Well, it was the way of the world, and perhaps it must be so, but the thought of it made Alan Vernon sad. If he could have continued that business, it might have been otherwise. By this hour his late partners, Sir Robert Aylward and Mr. Champers-Haswell, were doubtless sitting in their granite office in the City, probably in consultation with Lord Specton, who had taken his place upon the Board of the great Company which was being subscribed that day. No doubt applications for shares were pouring in by the early posts and by telegram, and from time to time Mr. Jeffreys respectfully reported their number and amount, while Sir Robert looked unconcerned and Mr. Haswell rubbed his hands and whistled cheerfully. Almost he could envy them, these men who were realizing great fortunes amidst the bustle and excitement of that fierce financial life, whilst he stood penniless and stared at the trees and the ewes which wandered among them with their lambs, he who, after all his work, was but a failure. With a sigh he turned away to fetch his cap and go out walking—there was a tenant whom he must see, a shifty, new-fangled kind of man who was always clamouring for fresh buildings and reductions in his rent. How was he to pay for more buildings? He must put him off, or let him go.

Just then a sharp sound caught his ear, that of an electric bell. It came from the telephone which, since he had been a member of a City firm, he had caused to be put into Yarleys at considerable expense in order that he might be able to communicate with the office in London. “Were they calling him up from force of habit?” he wondered. He went to the instrument which was fixed in a little room he used as a study, and took down the receiver.

“Who is it?” he asked. “I am Yarleys. Alan Vernon.”

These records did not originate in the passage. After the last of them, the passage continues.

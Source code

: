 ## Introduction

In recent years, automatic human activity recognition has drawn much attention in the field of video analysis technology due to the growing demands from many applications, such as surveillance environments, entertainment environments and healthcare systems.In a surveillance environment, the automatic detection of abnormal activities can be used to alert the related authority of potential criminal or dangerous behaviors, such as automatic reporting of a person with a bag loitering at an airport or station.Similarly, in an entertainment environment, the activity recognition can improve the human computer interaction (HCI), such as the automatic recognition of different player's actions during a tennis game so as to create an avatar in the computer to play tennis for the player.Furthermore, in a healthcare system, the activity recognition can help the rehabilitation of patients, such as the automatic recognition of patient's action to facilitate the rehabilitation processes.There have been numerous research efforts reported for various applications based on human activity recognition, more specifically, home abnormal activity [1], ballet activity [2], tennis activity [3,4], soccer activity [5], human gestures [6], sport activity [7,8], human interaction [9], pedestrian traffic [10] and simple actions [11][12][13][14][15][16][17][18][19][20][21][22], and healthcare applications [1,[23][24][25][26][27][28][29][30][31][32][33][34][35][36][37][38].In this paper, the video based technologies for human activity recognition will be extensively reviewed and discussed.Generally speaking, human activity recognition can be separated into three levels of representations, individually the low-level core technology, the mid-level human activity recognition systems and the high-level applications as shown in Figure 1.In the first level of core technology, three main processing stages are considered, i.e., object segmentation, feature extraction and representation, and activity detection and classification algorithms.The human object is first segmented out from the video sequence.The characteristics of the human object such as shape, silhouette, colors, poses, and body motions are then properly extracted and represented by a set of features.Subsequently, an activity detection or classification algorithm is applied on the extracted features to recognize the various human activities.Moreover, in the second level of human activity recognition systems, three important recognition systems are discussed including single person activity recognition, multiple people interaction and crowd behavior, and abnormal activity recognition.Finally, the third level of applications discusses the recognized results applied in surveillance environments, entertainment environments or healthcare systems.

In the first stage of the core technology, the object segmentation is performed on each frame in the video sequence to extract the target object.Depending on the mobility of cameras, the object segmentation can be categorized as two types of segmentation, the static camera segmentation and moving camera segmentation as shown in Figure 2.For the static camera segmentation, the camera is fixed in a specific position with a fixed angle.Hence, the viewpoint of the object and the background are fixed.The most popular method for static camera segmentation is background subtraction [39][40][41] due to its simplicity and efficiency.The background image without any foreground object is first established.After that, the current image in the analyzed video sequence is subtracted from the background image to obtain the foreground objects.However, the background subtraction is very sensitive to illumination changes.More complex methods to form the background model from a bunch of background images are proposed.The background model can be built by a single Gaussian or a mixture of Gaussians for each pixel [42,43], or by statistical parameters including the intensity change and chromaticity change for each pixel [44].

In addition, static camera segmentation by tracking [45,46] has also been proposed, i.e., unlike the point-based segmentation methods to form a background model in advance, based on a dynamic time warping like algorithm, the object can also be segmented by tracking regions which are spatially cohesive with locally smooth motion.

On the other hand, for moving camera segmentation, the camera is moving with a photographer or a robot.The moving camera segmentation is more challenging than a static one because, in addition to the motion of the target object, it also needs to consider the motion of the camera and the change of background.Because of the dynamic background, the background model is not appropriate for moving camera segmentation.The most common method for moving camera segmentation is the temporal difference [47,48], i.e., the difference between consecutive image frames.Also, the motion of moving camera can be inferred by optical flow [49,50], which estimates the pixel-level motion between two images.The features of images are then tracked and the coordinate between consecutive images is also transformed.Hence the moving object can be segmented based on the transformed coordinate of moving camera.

“And I am Barbara,” came the answer. “How are you, dear? Did you sleep well?”

“No, very badly.”

“Nerves—Alan, you have got nerves. Now although I had a worse day than you did, I went to bed at nine, and protected by a perfect conscience, slumbered till nine this morning, exactly twelve hours. Isn’t it clever of me to think of this telephone, which is more than you would ever have done? My uncle has departed to London vowing that no letter from you shall enter this house, but he forgot that there is a telephone in every room, and in fact at this moment I am speaking round by his office within a yard or two of his head. However, he can’t hear, so that doesn’t matter. My blessing be on the man who invented telephones, which hitherto I have always thought an awful nuisance. Are you feeling cheerful, Alan?”

“Very much the reverse,” he answered; “never was more gloomy in my life, not even when I thought I had to die within six hours of blackwater fever. Also I have lots that I want to talk to you about and I can’t do it at the end of this confounded wire that your uncle may be tapping.”